Saved entries
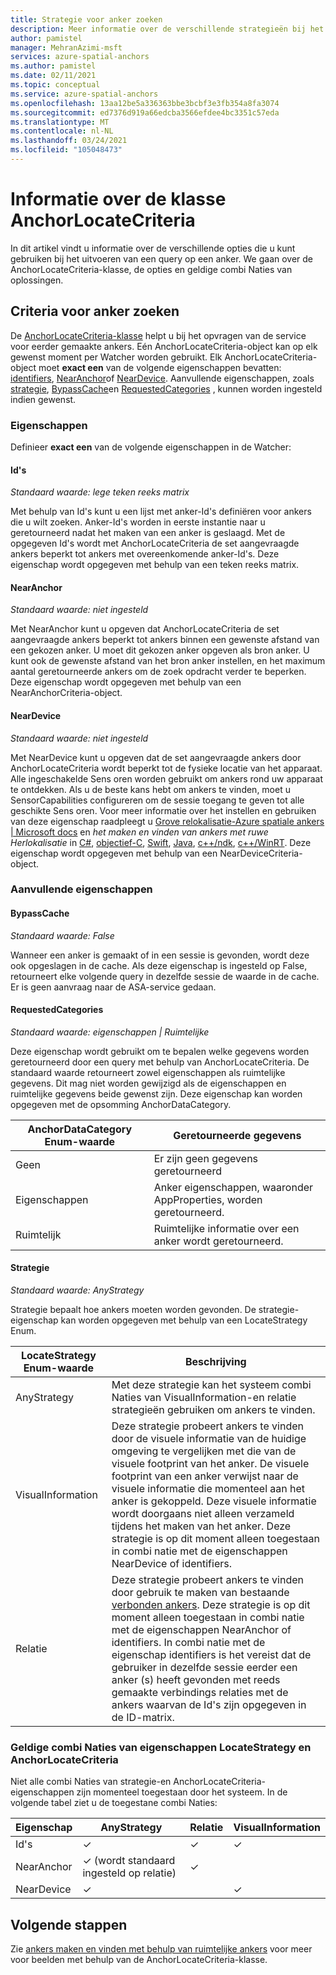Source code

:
 ```yaml
---
title: Strategie voor anker zoeken
description: Meer informatie over de verschillende strategieën bij het aanroepen van de zoek-API
author: pamistel
manager: MehranAzimi-msft
services: azure-spatial-anchors
ms.author: pamistel
ms.date: 02/11/2021
ms.topic: conceptual
ms.service: azure-spatial-anchors
ms.openlocfilehash: 13aa12be5a336363bbe3bcbf3e3fb354a8fa3074
ms.sourcegitcommit: ed7376d919a66edcba3566efdee4bc3351c57eda
ms.translationtype: MT
ms.contentlocale: nl-NL
ms.lasthandoff: 03/24/2021
ms.locfileid: "105048473"
---
```

# <a name="understanding-the-anchorlocatecriteria-class"></a>Informatie over de klasse AnchorLocateCriteria
In dit artikel vindt u informatie over de verschillende opties die u kunt gebruiken bij het uitvoeren van een query op een anker. We gaan over de AnchorLocateCriteria-klasse, de opties en geldige combi Naties van oplossingen.

## <a name="anchor-locate-criteria"></a>Criteria voor anker zoeken
De [AnchorLocateCriteria-klasse](/dotnet/api/microsoft.azure.spatialanchors.anchorlocatecriteria) helpt u bij het opvragen van de service voor eerder gemaakte ankers. Eén AnchorLocateCriteria-object kan op elk gewenst moment per Watcher worden gebruikt. Elk AnchorLocateCriteria-object moet **exact een** van de volgende eigenschappen bevatten: [identifiers](#identifiers), [NearAnchor](#nearanchor)of [NearDevice](#neardevice). Aanvullende eigenschappen, zoals [strategie](#strategy), [BypassCache](#bypasscache)en [RequestedCategories](#requestedcategories) , kunnen worden ingesteld indien gewenst. 

### <a name="properties"></a>Eigenschappen
Definieer **exact een** van de volgende eigenschappen in de Watcher:
#### <a name="identifiers"></a>Id's
*Standaard waarde: lege teken reeks matrix*

Met behulp van Id's kunt u een lijst met anker-Id's definiëren voor ankers die u wilt zoeken. Anker-Id's worden in eerste instantie naar u geretourneerd nadat het maken van een anker is geslaagd. Met de opgegeven Id's wordt met AnchorLocateCriteria de set aangevraagde ankers beperkt tot ankers met overeenkomende anker-Id's. Deze eigenschap wordt opgegeven met behulp van een teken reeks matrix. 

#### <a name="nearanchor"></a>NearAnchor
*Standaard waarde: niet ingesteld*

Met NearAnchor kunt u opgeven dat AnchorLocateCriteria de set aangevraagde ankers beperkt tot ankers binnen een gewenste afstand van een gekozen anker. U moet dit gekozen anker opgeven als bron anker. U kunt ook de gewenste afstand van het bron anker instellen, en het maximum aantal geretourneerde ankers om de zoek opdracht verder te beperken.
Deze eigenschap wordt opgegeven met behulp van een NearAnchorCriteria-object.

#### <a name="neardevice"></a>NearDevice
*Standaard waarde: niet ingesteld*

Met NearDevice kunt u opgeven dat de set aangevraagde ankers door AnchorLocateCriteria wordt beperkt tot de fysieke locatie van het apparaat. Alle ingeschakelde Sens oren worden gebruikt om ankers rond uw apparaat te ontdekken. Als u de beste kans hebt om ankers te vinden, moet u SensorCapabilities configureren om de sessie toegang te geven tot alle geschikte Sens oren. Voor meer informatie over het instellen en gebruiken van deze eigenschap raadpleegt u [Grove relokalisatie-Azure spatiale ankers | Microsoft docs](./coarse-reloc.md) en *het maken en vinden van ankers met ruwe Herlokalisatie* in [C#](../how-tos/set-up-coarse-reloc-unity.md), [objectief-C](../how-tos/set-up-coarse-reloc-unity.md), [Swift](../how-tos/set-up-coarse-reloc-swift.md), [Java](../how-tos/set-up-coarse-reloc-java.md), [c++/ndk](../how-tos/set-up-coarse-reloc-cpp-ndk.md), [c++/WinRT](../how-tos/set-up-coarse-reloc-cpp-winrt.md).
Deze eigenschap wordt opgegeven met behulp van een NearDeviceCriteria-object.

### <a name="additional-properties"></a>Aanvullende eigenschappen
#### <a name="bypasscache"></a>BypassCache
*Standaard waarde: False*

Wanneer een anker is gemaakt of in een sessie is gevonden, wordt deze ook opgeslagen in de cache.  Als deze eigenschap is ingesteld op False, retourneert elke volgende query in dezelfde sessie de waarde in de cache. Er is geen aanvraag naar de ASA-service gedaan.

#### <a name="requestedcategories"></a>RequestedCategories
*Standaard waarde: eigenschappen | Ruimtelijke*

Deze eigenschap wordt gebruikt om te bepalen welke gegevens worden geretourneerd door een query met behulp van AnchorLocateCriteria. De standaard waarde retourneert zowel eigenschappen als ruimtelijke gegevens. Dit mag niet worden gewijzigd als de eigenschappen en ruimtelijke gegevens beide gewenst zijn. Deze eigenschap kan worden opgegeven met de opsomming AnchorDataCategory.

AnchorDataCategory Enum-waarde | Geretourneerde gegevens
-----|------------
Geen | Er zijn geen gegevens geretourneerd
Eigenschappen| Anker eigenschappen, waaronder AppProperties, worden geretourneerd.
Ruimtelijk| Ruimtelijke informatie over een anker wordt geretourneerd.

#### <a name="strategy"></a>Strategie
*Standaard waarde: AnyStrategy*

Strategie bepaalt hoe ankers moeten worden gevonden. De strategie-eigenschap kan worden opgegeven met behulp van een LocateStrategy Enum.

LocateStrategy Enum-waarde | Beschrijving
---------------|------------
AnyStrategy | Met deze strategie kan het systeem combi Naties van VisualInformation-en relatie strategieën gebruiken om ankers te vinden. 
VisualInformation|Deze strategie probeert ankers te vinden door de visuele informatie van de huidige omgeving te vergelijken met die van de visuele footprint van het anker. De visuele footprint van een anker verwijst naar de visuele informatie die momenteel aan het anker is gekoppeld. Deze visuele informatie wordt doorgaans niet alleen verzameld tijdens het maken van het anker. Deze strategie is op dit moment alleen toegestaan in combi natie met de eigenschappen NearDevice of identifiers.
Relatie|Deze strategie probeert ankers te vinden door gebruik te maken van bestaande [verbonden ankers](./anchor-relationships-way-finding.md#connect-anchors). Deze strategie is op dit moment alleen toegestaan in combi natie met de eigenschappen NearAnchor of identifiers. In combi natie met de eigenschap identifiers is het vereist dat de gebruiker in dezelfde sessie eerder een anker (s) heeft gevonden met reeds gemaakte verbindings relaties met de ankers waarvan de Id's zijn opgegeven in de ID-matrix. 


### <a name="valid-combinations-of-locatestrategy-and-anchorlocatecriteria-properties"></a>Geldige combi Naties van eigenschappen LocateStrategy en AnchorLocateCriteria 

Niet alle combi Naties van strategie-en AnchorLocateCriteria-eigenschappen zijn momenteel toegestaan door het systeem. In de volgende tabel ziet u de toegestane combi Naties:



Eigenschap | AnyStrategy | Relatie | VisualInformation
-------- | ------------|--------------|-------------------
Id's | &check;    | &check;     | &check;
NearAnchor  | &check;   (wordt standaard ingesteld op relatie) | &check;    | 
NearDevice  | &check;    |   | &check;




## <a name="next-steps"></a>Volgende stappen

Zie [ankers maken en vinden met behulp van ruimtelijke ankers](../create-locate-anchors-overview.md) voor meer voor beelden met behulp van de AnchorLocateCriteria-klasse.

• What the task requires
Would you print, exactly as written, every line above from the one holding "teken reeks matrix*" through the one holding "van een NearAnchorCriteria-object.", with both included and no other lines?

• Expected answer
*Standaard waarde: lege teken reeks matrix*

Met behulp van Id's kunt u een lijst met anker-Id's definiëren voor ankers die u wilt zoeken. Anker-Id's worden in eerste instantie naar u geretourneerd nadat het maken van een anker is geslaagd. Met de opgegeven Id's wordt met AnchorLocateCriteria de set aangevraagde ankers beperkt tot ankers met overeenkomende anker-Id's. Deze eigenschap wordt opgegeven met behulp van een teken reeks matrix. 

#### <a name="nearanchor"></a>NearAnchor
*Standaard waarde: niet ingesteld*

Met NearAnchor kunt u opgeven dat AnchorLocateCriteria de set aangevraagde ankers beperkt tot ankers binnen een gewenste afstand van een gekozen anker. U moet dit gekozen anker opgeven als bron anker. U kunt ook de gewenste afstand van het bron anker instellen, en het maximum aantal geretourneerde ankers om de zoek opdracht verder te beperken.
Deze eigenschap wordt opgegeven met behulp van een NearAnchorCriteria-object.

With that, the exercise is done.